Exercise directions: Using the data below, show every line where the word "system" occurs.

[Records excerpted from a collection]
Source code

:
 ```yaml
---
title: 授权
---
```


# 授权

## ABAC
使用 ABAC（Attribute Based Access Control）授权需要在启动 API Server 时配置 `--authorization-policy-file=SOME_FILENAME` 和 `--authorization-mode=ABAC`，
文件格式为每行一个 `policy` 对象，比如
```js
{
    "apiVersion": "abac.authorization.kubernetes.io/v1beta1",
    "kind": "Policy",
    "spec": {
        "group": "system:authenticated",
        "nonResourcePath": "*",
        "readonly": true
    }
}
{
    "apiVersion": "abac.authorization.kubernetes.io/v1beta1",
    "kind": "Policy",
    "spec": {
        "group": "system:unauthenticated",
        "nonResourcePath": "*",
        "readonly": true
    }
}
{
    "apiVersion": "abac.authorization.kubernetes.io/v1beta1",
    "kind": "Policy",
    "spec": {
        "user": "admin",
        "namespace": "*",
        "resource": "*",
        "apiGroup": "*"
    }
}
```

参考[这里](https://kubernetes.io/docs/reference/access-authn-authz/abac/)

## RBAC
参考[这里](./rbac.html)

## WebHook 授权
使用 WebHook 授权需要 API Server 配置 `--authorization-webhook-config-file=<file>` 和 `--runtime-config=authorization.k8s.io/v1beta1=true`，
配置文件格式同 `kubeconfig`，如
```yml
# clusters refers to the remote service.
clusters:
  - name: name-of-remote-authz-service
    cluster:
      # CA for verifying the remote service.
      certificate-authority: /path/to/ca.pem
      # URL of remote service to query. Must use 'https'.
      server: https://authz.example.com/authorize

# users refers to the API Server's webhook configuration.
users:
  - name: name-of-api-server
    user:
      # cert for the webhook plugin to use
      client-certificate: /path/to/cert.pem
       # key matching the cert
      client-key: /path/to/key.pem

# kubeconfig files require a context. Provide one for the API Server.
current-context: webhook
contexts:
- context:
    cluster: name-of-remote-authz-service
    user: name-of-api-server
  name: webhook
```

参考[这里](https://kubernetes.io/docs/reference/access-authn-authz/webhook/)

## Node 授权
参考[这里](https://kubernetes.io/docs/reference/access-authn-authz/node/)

Exercise solution:
        "group": "system:authenticated",
        "group": "system:unauthenticated",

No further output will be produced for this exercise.